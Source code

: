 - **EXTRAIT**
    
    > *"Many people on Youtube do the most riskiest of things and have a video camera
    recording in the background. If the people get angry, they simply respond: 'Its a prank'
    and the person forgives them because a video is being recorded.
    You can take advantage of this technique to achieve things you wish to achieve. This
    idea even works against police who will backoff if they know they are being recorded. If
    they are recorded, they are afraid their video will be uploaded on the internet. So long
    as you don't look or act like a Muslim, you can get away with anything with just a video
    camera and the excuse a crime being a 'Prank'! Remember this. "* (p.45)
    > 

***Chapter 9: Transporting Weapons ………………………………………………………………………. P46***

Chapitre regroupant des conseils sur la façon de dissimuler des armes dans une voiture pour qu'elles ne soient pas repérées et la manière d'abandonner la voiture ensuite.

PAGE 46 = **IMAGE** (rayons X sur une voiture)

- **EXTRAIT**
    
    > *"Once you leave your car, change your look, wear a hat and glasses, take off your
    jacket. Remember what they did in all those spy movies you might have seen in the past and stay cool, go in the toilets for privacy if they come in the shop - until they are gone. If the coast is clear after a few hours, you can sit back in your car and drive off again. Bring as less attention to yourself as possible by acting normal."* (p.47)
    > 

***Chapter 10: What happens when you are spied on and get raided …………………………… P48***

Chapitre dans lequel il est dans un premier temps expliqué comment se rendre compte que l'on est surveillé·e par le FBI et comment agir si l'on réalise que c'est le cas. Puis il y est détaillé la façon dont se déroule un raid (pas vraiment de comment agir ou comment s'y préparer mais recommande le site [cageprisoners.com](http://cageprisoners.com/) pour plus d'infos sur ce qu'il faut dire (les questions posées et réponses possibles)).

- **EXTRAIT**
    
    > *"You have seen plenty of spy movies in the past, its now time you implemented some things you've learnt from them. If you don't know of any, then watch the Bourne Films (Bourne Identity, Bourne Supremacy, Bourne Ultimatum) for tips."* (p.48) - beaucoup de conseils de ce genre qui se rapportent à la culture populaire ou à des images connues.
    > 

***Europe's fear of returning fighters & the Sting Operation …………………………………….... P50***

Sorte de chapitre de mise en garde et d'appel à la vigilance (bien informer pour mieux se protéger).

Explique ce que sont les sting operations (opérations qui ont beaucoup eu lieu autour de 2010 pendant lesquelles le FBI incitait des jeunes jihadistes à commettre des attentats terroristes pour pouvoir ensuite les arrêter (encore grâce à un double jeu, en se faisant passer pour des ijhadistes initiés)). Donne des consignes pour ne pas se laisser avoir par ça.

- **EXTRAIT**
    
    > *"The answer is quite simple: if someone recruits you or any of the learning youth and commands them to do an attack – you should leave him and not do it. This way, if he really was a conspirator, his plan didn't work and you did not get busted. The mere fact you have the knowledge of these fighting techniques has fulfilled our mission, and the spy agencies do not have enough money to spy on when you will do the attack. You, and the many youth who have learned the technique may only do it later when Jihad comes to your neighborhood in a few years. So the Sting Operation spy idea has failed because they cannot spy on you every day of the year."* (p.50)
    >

--------------------------------

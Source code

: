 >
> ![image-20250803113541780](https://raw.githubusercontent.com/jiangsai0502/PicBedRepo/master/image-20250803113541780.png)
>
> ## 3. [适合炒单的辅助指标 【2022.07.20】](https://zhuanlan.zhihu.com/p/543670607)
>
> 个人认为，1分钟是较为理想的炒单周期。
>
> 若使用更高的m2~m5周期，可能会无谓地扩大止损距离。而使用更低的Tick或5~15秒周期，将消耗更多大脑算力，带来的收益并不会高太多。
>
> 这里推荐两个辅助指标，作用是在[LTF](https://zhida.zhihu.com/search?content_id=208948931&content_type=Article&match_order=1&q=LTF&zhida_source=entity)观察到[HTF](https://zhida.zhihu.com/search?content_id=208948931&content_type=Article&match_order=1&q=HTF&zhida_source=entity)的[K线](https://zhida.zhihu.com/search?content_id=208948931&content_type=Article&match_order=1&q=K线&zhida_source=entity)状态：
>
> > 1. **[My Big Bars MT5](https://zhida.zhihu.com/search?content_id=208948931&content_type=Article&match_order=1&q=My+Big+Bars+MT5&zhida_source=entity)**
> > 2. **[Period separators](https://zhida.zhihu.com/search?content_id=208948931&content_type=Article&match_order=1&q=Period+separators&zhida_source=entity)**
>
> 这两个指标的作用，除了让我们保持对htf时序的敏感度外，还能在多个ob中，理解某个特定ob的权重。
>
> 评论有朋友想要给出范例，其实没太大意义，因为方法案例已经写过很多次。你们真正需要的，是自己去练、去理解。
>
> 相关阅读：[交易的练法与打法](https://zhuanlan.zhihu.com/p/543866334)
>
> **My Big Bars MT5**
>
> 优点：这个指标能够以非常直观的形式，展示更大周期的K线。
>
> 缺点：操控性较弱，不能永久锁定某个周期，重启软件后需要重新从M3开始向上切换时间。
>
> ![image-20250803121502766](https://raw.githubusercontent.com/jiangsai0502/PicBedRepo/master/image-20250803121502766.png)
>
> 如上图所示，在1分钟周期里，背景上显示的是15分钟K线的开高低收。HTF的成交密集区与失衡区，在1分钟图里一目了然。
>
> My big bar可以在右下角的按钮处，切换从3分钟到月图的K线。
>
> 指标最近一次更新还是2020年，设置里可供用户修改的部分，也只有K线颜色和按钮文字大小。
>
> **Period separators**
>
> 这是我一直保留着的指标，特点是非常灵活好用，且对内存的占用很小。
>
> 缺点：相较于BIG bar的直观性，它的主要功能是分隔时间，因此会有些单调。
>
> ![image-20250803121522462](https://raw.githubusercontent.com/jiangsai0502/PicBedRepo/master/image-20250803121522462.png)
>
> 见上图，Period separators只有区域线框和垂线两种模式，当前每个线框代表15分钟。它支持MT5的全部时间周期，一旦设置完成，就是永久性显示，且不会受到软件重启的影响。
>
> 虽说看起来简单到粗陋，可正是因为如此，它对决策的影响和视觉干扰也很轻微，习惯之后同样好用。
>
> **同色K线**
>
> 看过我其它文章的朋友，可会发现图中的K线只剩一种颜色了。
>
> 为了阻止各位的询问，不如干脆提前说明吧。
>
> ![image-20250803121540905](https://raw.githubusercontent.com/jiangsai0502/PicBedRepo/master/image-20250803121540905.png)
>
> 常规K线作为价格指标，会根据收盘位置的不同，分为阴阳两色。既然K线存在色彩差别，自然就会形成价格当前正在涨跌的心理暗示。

--------------------------------

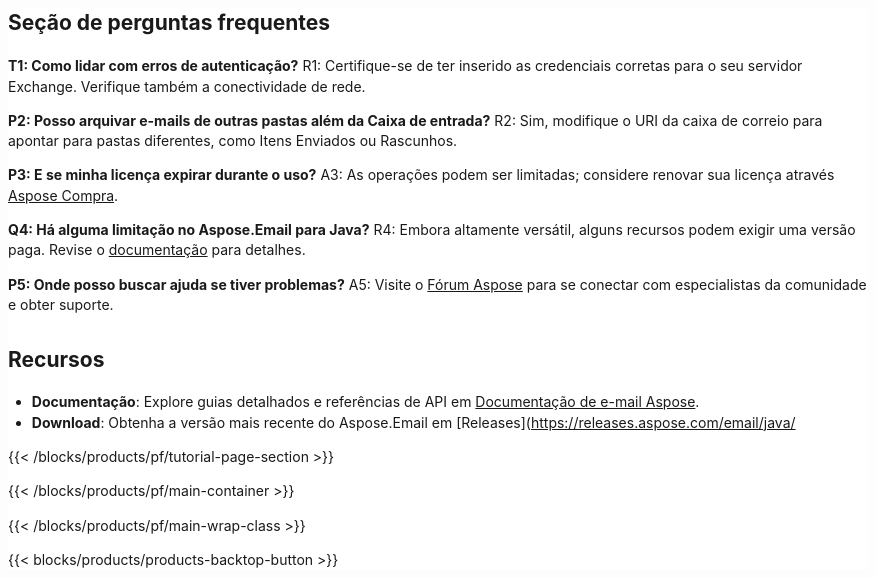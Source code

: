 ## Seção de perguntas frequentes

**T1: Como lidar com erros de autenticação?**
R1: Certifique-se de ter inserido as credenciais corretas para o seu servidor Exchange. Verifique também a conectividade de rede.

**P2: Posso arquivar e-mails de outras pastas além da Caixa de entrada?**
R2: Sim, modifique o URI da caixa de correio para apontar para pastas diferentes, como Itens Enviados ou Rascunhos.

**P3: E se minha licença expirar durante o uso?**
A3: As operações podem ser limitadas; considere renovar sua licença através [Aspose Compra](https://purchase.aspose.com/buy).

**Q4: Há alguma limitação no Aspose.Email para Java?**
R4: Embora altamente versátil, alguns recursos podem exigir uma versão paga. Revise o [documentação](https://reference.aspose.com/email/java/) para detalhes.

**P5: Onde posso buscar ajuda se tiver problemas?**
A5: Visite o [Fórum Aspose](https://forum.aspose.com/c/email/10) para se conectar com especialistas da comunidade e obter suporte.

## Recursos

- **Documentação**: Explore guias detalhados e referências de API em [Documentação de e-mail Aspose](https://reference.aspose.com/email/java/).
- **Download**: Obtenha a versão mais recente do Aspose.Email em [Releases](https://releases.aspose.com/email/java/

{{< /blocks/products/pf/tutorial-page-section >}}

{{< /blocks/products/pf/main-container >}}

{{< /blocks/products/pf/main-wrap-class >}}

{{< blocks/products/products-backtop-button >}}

--------------------------------

## Your assignment
The response must give every line from the material above that holds the string "Chapter".

## Task response
***Chapter 9: Transporting Weapons ………………………………………………………………………. P46***
***Chapter 10: What happens when you are spied on and get raided …………………………… P48***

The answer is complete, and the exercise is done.